[Exercise material]
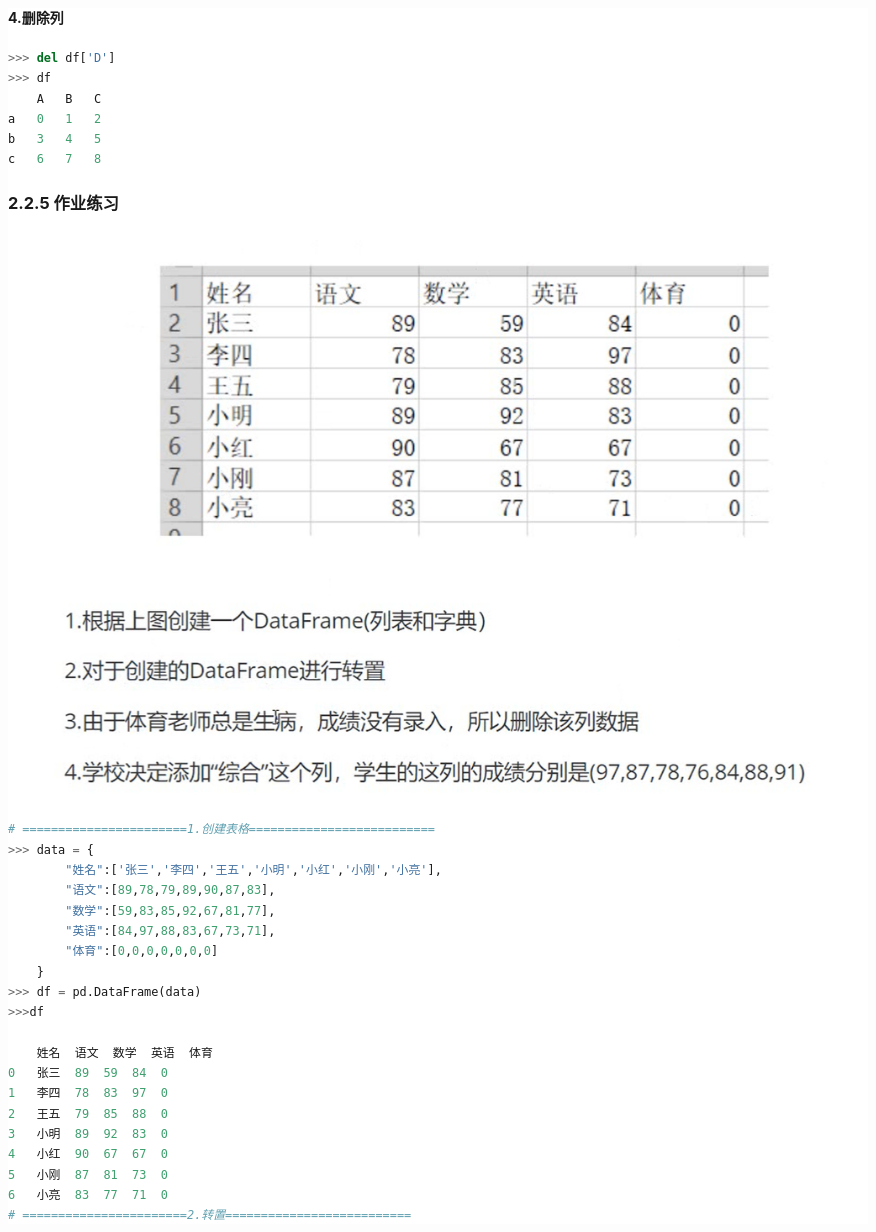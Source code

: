 #### 4.删除列

```python
>>> del df['D']
>>> df
	A	B	C
a	0	1	2
b	3	4	5
c	6	7	8
```

### 2.2.5 作业练习

![DataFrame作业题目](pandas库.assets/DataFrame作业题目.png)

```python
# =======================1.创建表格==========================
>>> data = {
    	"姓名":['张三','李四','王五','小明','小红','小刚','小亮'],
    	"语文":[89,78,79,89,90,87,83],
    	"数学":[59,83,85,92,67,81,77],
    	"英语":[84,97,88,83,67,73,71],
    	"体育":[0,0,0,0,0,0,0]
	}
>>> df = pd.DataFrame(data)
>>>df

	姓名	语文	数学	英语	体育
0	张三	89	59	84	0
1	李四	78	83	97	0
2	王五	79	85	88	0
3	小明	89	92	83	0
4	小红	90	67	67	0
5	小刚	87	81	73	0
6	小亮	83	77	71	0
# =======================2.转置==========================
```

[What is being asked]
Set down, exactly and without anything extra, every line from the one that contains "### 2.2.5 作业练习" through the final line of the material.

[Answer to this task]
### 2.2.5 作业练习

![DataFrame作业题目](pandas库.assets/DataFrame作业题目.png)

```python
# =======================1.创建表格==========================
>>> data = {
    	"姓名":['张三','李四','王五','小明','小红','小刚','小亮'],
    	"语文":[89,78,79,89,90,87,83],
    	"数学":[59,83,85,92,67,81,77],
    	"英语":[84,97,88,83,67,73,71],
    	"体育":[0,0,0,0,0,0,0]
	}
>>> df = pd.DataFrame(data)
>>>df

	姓名	语文	数学	英语	体育
0	张三	89	59	84	0
1	李四	78	83	97	0
2	王五	79	85	88	0
3	小明	89	92	83	0
4	小红	90	67	67	0
5	小刚	87	81	73	0
6	小亮	83	77	71	0
# =======================2.转置==========================
```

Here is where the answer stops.